#### [Recorded data]

·····

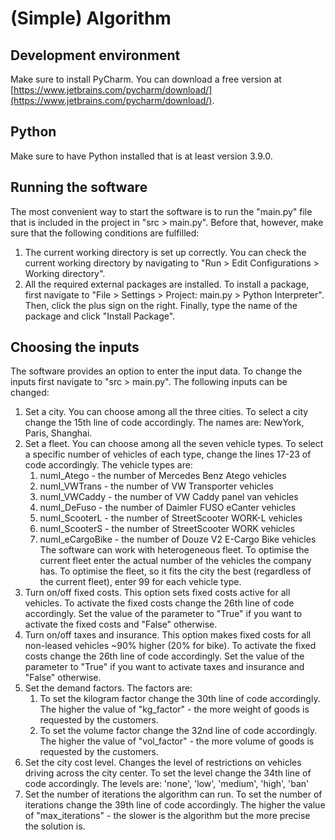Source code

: # (Simple) Algorithm

## Development environment
Make sure to install PyCharm. 
You can download a free version at [https://www.jetbrains.com/pycharm/download/](https://www.jetbrains.com/pycharm/download/).
## Python
Make sure to have Python installed that is at least version 3.9.0.
## Running the software
The most convenient way to start the software is to run the "main.py" file that is included in the project in "src > main.py".
Before that, however, make sure that the following conditions are fulfilled:
1. The current working directory is set up correctly. You can check the current working directory by navigating to "Run > Edit Configurations > Working directory".
2. All the required external packages are installed. To install a package, first navigate to "File > Settings > Project: main.py > Python Interpreter". Then, click the plus sign on the right. Finally, type the name of the package and click "Install Package".
## Choosing the inputs
The software provides an option to enter the input data. To change the inputs first navigate to "src > main.py". The following inputs can be changed:
1. Set a city. You can choose among all the three cities. To select a city change the 15th line of code accordingly. The names are: NewYork, Paris, Shanghai.
2. Set a fleet. You can choose among all the seven vehicle types. To select a specific number of vehicles of each type, change the lines 17-23 of code accordingly. The vehicle types are:
   1. numI_Atego      - the number of Mercedes Benz Atego vehicles
   2. numI_VWTrans    - the number of VW Transporter vehicles
   3. numI_VWCaddy    - the number of VW Caddy panel van vehicles
   4. numI_DeFuso     - the number of Daimler FUSO eCanter vehicles
   5. numI_ScooterL   - the number of StreetScooter WORK-L vehicles
   6. numI_ScooterS   - the number of StreetScooter WORK vehicles
   7. numI_eCargoBike - the number of Douze V2 E-Cargo Bike vehicles
The software can work with heterogeneous fleet. To optimise the current fleet enter the actual number of the vehicles the company has. To optimise the fleet, so it fits the city the best (regardless of the current fleet), enter 99 for each vehicle type. 
3. Turn on/off fixed costs. This option sets fixed costs active for all vehicles. To activate the fixed costs change the 26th line of code accordingly. Set the value of the parameter to "True" if you want to activate the fixed costs and "False" otherwise.
4. Turn on/off taxes and insurance. This option makes fixed costs for all non-leased vehicles ~90% higher (20% for bike). To activate the fixed costs change the 26th line of code accordingly. Set the value of the parameter to "True" if you want to activate taxes and insurance and "False" otherwise.
5. Set the demand factors. The factors are:
   1. To set the kilogram factor change the 30th line of code accordingly. The higher the value of "kg_factor" - the more weight of goods is requested by the customers.
   2. To set the volume factor change the 32nd line of code accordingly. The higher the value of "vol_factor" - the more volume of goods is requested by the customers.
6. Set the city cost level. Changes the level of restrictions on vehicles driving across the city center. To set the level change the 34th line of code accordingly. The levels are: 'none', 'low', 'medium', 'high', 'ban'
7. Set the number of iterations the algorithm can run. To set the number of iterations change the 39th line of code accordingly. The higher the value of "max_iterations" - the slower is the algorithm but the more precise the solution is.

·····

#### [Required work]
All of the entries above must be reproduced exactly, and no image may be included.

#### [Answer section]
Source code

: # (Simple) Algorithm

## Development environment
Make sure to install PyCharm. 
You can download a free version at [https://www.jetbrains.com/pycharm/download/](https://www.jetbrains.com/pycharm/download/).
## Python
Make sure to have Python installed that is at least version 3.9.0.
## Running the software
The most convenient way to start the software is to run the "main.py" file that is included in the project in "src > main.py".
Before that, however, make sure that the following conditions are fulfilled:
1. The current working directory is set up correctly. You can check the current working directory by navigating to "Run > Edit Configurations > Working directory".
2. All the required external packages are installed. To install a package, first navigate to "File > Settings > Project: main.py > Python Interpreter". Then, click the plus sign on the right. Finally, type the name of the package and click "Install Package".
## Choosing the inputs
The software provides an option to enter the input data. To change the inputs first navigate to "src > main.py". The following inputs can be changed:
1. Set a city. You can choose among all the three cities. To select a city change the 15th line of code accordingly. The names are: NewYork, Paris, Shanghai.
2. Set a fleet. You can choose among all the seven vehicle types. To select a specific number of vehicles of each type, change the lines 17-23 of code accordingly. The vehicle types are:
   1. numI_Atego      - the number of Mercedes Benz Atego vehicles
   2. numI_VWTrans    - the number of VW Transporter vehicles
   3. numI_VWCaddy    - the number of VW Caddy panel van vehicles
   4. numI_DeFuso     - the number of Daimler FUSO eCanter vehicles
   5. numI_ScooterL   - the number of StreetScooter WORK-L vehicles
   6. numI_ScooterS   - the number of StreetScooter WORK vehicles
   7. numI_eCargoBike - the number of Douze V2 E-Cargo Bike vehicles
The software can work with heterogeneous fleet. To optimise the current fleet enter the actual number of the vehicles the company has. To optimise the fleet, so it fits the city the best (regardless of the current fleet), enter 99 for each vehicle type. 
3. Turn on/off fixed costs. This option sets fixed costs active for all vehicles. To activate the fixed costs change the 26th line of code accordingly. Set the value of the parameter to "True" if you want to activate the fixed costs and "False" otherwise.
4. Turn on/off taxes and insurance. This option makes fixed costs for all non-leased vehicles ~90% higher (20% for bike). To activate the fixed costs change the 26th line of code accordingly. Set the value of the parameter to "True" if you want to activate taxes and insurance and "False" otherwise.
5. Set the demand factors. The factors are:
   1. To set the kilogram factor change the 30th line of code accordingly. The higher the value of "kg_factor" - the more weight of goods is requested by the customers.
   2. To set the volume factor change the 32nd line of code accordingly. The higher the value of "vol_factor" - the more volume of goods is requested by the customers.
6. Set the city cost level. Changes the level of restrictions on vehicles driving across the city center. To set the level change the 34th line of code accordingly. The levels are: 'none', 'low', 'medium', 'high', 'ban'
7. Set the number of iterations the algorithm can run. To set the number of iterations change the 39th line of code accordingly. The higher the value of "max_iterations" - the slower is the algorithm but the more precise the solution is.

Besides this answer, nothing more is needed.